Understudy
Record once. Ship a signed agent. Understudy turns any 60-second screen recording into a signed, production-deployed web agent with a typed federated GraphQL API and persistent memory — no code, no prompts. Show it once, ship it forever.
Inspiration
Every team at every company has three or four workflows that should be agents but never are — the weekly CSV export, the multi-tab reconciliation, the "ping me when that vendor's status page flips." Building each one takes 1–2 weeks even with modern browser-use frameworks. The bottleneck isn't the model. It's the glue: typed API, schema synthesis, memory, deploy target, supply-chain hardening, and governance.
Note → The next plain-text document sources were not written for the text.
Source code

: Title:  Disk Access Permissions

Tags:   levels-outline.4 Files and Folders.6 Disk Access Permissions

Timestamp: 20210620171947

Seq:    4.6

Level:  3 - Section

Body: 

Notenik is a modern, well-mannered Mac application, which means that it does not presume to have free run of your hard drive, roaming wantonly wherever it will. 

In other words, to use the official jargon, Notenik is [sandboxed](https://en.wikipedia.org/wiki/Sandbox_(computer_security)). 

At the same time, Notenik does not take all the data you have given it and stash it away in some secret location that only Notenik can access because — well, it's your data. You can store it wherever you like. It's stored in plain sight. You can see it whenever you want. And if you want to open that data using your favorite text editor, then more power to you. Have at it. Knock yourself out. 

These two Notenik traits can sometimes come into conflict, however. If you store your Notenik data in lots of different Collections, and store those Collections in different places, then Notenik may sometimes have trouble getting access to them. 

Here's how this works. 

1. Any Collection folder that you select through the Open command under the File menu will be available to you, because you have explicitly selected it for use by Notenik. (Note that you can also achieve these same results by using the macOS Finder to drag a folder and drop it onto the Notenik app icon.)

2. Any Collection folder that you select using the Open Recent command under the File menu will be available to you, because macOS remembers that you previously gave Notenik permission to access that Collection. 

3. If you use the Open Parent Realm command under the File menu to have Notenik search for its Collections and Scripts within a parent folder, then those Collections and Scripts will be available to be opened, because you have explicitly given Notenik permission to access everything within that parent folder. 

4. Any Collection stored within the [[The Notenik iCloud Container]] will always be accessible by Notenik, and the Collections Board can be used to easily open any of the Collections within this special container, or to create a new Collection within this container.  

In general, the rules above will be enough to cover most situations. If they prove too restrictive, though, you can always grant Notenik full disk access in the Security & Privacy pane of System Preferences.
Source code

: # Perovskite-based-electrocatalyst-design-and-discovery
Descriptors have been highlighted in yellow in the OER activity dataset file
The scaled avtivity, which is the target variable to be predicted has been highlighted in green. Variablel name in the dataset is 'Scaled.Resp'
The agentic-browser space is crowded at the consumer surface (Adept, Multion, Rabbit, Claude Computer Use, OpenAdapt). It's thin where enterprises actually live: governance + supply chain + memory. We wanted to collapse the 2-week loop to ~90 seconds — and do it in a way an enterprise would accept: every agent signed, every build attested, every runtime verified before it boots.
That's Understudy. Meta-agentic, not agentic. The deliverable of a 60-second recording is a running, signed, federated web agent — not a chatbot.
What it does
- Record a 60-second screen workflow in your browser.
- Three Gemini models synthesize it in three passes — action detection, intent abstraction, script emission.
- Wundergraph Cosmo Dream Query figures out the agent's ideal GraphQL query shape and emits the SDL delta needed to serve it, validated against live client traffic.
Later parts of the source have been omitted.